The documents this week also surprised me with how much the echoed issues today. Female stereotypes, for example, that the documents discuss still exist today. I was taken aback by the words in the “Asian Women as Leaders” document, which explains that “women who speak out loudly and strongly; who are authoritarian, who boss people around, and command some form of respect” were called Bitches, as this is still a commons stereotype (and double standard) today (B&B, 471). Moreover, issues outlined in the Third World Gay Liberation’s “What We Want, What We Believe,” still ring true today. Specifically, women today still “want the right of self-determination over the use of our bodies… free and safe birth control… truthful teaching of women’s history…” (B&B, 510). Gay people also face similar issues that the document “Lesbians and the Ultimate Liberation of Women” identifies when it says: “Sexuality is basic to all human beings, and homosexuality is as natural as heterosexuality” and that we should “teach children from the earliest years about homosexuality without bias” (B&B, 515). The conservative documents we read also share similarities with conservatives today. The notion of “fake media,” for example, is present in the document.s The NRA’s “Act Before It Is Too Late,” for example, makes a note of the “misled news media” and the “untruths spread by anti-gun spokesmen” (Story and Laurie, 94-95). Additionally, Paul Weyrich argues that “the media often portrays the right-to-life movement as a tool of the Catholic bishops” which he says is a false notion (116).
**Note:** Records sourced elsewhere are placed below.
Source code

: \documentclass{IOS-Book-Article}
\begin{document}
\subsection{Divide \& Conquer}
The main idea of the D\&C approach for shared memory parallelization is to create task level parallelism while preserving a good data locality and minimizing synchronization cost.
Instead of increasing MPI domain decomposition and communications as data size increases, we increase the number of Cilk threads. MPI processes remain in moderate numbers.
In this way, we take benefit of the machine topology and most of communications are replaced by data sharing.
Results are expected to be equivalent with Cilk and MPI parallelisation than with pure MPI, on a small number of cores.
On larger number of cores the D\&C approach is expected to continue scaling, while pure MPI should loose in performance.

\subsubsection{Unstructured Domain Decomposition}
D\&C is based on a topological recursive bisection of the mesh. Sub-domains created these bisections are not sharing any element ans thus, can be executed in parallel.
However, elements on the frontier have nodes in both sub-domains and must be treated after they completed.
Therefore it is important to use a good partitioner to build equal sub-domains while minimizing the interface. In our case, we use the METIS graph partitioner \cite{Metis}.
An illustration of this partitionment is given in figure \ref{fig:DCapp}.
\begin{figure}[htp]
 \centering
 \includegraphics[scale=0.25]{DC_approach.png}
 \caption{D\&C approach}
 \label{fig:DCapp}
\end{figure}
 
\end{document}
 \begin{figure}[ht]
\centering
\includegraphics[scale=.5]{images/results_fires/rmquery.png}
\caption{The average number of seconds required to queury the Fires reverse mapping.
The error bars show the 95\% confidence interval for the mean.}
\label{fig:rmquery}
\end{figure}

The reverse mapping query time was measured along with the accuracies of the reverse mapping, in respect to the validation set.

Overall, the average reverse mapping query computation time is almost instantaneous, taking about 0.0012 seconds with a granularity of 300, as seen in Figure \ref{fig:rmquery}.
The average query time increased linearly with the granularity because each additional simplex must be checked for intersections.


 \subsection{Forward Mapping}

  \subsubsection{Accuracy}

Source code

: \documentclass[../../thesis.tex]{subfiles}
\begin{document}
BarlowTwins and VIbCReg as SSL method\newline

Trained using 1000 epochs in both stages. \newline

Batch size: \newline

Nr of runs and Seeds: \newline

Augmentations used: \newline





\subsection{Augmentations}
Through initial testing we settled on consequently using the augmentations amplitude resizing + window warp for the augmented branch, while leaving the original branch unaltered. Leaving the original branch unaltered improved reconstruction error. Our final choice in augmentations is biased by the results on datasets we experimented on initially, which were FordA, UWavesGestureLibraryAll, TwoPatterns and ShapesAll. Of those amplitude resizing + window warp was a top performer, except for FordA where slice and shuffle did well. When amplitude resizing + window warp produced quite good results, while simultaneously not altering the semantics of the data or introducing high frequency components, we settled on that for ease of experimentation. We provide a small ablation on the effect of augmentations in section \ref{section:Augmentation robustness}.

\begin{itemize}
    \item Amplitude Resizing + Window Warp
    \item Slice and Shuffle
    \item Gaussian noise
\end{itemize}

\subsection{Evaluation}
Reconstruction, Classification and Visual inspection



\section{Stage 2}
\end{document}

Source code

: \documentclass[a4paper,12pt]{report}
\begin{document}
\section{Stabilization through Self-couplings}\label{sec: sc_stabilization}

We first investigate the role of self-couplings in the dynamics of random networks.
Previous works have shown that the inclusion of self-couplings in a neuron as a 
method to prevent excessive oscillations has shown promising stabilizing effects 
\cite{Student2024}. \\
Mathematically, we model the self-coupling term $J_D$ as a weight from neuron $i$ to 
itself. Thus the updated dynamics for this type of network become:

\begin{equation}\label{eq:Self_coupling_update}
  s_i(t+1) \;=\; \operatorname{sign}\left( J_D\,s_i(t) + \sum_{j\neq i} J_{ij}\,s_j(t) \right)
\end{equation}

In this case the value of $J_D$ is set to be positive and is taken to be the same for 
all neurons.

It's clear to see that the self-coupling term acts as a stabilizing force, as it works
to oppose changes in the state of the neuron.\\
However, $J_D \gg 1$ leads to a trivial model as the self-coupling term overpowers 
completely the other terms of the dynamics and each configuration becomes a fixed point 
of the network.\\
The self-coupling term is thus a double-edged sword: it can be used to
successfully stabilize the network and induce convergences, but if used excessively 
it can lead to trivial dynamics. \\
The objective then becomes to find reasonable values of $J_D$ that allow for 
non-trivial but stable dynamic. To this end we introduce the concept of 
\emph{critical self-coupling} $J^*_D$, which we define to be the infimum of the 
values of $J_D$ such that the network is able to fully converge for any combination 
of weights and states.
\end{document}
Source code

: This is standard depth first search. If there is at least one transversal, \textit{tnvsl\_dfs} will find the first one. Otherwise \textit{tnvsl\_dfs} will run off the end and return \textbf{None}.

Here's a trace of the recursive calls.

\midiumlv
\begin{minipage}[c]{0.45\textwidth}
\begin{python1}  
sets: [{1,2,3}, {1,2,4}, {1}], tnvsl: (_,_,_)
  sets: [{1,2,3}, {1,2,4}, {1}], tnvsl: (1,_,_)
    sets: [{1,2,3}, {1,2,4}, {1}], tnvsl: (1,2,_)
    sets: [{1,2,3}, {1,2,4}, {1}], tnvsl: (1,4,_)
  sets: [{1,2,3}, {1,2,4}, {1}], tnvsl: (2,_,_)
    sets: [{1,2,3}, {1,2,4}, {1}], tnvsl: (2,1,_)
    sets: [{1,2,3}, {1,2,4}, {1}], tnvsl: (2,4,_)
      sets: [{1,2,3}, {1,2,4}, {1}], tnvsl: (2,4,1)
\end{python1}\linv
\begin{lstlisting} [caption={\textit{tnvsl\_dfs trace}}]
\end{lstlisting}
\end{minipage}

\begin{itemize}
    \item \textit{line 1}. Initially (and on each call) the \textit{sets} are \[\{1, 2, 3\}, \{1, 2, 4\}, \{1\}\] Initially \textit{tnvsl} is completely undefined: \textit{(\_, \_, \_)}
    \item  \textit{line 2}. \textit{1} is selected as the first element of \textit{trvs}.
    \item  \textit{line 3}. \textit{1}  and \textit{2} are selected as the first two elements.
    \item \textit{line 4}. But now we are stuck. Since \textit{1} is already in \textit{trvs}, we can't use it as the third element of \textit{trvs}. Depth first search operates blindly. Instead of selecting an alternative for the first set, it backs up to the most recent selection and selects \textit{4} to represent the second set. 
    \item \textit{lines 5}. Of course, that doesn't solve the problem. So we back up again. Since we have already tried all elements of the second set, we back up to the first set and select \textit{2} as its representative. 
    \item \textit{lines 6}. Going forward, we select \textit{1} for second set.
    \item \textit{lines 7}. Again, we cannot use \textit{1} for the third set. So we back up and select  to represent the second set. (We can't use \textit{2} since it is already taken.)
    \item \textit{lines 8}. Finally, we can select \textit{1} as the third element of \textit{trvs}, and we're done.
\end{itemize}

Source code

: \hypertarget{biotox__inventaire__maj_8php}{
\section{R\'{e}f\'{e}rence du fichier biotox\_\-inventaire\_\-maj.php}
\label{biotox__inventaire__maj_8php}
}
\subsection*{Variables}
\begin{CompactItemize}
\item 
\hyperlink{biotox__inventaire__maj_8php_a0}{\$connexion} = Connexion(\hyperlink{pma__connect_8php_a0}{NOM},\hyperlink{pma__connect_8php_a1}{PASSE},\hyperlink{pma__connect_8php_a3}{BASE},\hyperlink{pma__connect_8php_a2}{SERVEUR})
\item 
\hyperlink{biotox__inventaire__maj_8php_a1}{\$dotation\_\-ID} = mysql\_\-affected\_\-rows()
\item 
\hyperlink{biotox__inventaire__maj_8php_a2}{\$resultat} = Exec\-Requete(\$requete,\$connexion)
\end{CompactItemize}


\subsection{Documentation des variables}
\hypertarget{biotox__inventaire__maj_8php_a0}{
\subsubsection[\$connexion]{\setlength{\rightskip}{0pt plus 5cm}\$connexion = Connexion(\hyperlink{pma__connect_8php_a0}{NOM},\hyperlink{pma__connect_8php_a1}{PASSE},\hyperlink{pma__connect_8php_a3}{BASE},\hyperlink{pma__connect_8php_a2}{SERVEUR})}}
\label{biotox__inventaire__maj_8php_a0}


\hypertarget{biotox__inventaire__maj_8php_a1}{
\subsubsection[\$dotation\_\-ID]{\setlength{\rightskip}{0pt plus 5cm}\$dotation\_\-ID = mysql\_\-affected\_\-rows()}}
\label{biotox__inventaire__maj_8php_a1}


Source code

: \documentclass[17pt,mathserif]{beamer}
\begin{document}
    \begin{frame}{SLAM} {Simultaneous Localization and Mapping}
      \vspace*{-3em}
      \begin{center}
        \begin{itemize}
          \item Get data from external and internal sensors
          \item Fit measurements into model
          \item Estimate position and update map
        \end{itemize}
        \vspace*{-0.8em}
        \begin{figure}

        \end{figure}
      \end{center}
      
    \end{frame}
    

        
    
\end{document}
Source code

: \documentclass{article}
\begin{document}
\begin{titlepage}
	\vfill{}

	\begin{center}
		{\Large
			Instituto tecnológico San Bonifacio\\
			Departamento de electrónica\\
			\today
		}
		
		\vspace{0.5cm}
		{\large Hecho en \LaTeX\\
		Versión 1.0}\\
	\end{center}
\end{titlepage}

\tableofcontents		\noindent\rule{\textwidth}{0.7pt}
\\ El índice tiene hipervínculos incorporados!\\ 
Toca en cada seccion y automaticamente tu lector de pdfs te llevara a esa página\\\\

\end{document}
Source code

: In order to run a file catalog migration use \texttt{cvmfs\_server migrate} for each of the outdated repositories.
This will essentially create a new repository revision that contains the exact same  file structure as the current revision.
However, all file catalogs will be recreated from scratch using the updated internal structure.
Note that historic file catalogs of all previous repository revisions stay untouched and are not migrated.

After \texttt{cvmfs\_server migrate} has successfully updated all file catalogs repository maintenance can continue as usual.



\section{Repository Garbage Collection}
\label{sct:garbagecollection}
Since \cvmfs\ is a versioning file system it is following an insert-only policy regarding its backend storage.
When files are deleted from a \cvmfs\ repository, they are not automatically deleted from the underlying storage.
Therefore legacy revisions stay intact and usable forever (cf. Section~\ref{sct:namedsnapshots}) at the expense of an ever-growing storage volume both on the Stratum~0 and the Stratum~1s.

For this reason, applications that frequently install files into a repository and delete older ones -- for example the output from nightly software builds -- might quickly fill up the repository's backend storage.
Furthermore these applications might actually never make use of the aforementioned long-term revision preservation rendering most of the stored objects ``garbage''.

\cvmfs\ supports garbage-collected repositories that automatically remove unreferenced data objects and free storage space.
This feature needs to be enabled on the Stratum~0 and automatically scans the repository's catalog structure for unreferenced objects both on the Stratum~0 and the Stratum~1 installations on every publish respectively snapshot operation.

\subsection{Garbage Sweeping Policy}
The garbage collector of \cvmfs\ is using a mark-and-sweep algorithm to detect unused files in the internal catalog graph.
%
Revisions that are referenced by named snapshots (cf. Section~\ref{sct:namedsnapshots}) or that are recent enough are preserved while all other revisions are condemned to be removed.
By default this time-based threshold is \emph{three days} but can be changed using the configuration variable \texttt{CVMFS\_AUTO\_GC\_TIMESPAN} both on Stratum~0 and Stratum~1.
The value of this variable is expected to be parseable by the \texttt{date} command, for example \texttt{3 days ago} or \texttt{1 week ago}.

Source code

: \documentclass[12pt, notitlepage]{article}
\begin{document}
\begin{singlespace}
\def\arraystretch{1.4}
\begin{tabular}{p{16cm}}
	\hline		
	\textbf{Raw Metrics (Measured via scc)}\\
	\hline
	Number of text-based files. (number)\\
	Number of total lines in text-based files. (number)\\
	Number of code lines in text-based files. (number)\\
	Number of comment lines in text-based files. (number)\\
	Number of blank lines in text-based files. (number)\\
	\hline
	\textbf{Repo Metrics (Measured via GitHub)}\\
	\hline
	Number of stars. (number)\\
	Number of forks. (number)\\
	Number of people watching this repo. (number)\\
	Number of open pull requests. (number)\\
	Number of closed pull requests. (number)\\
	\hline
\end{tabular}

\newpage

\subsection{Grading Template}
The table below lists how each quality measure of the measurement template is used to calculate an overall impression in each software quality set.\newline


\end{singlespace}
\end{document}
Race, class, sexual orientation, and gender created different struggles for different people, and raised issue within social movements in the late 1960s and 1970s. Additionally, conservatives increasingly raised issues with these social movements, calling their focuses anti-family. Finally, many of the issues raised by both activists in these social movements and by conservatives at the time are still present in today’s society.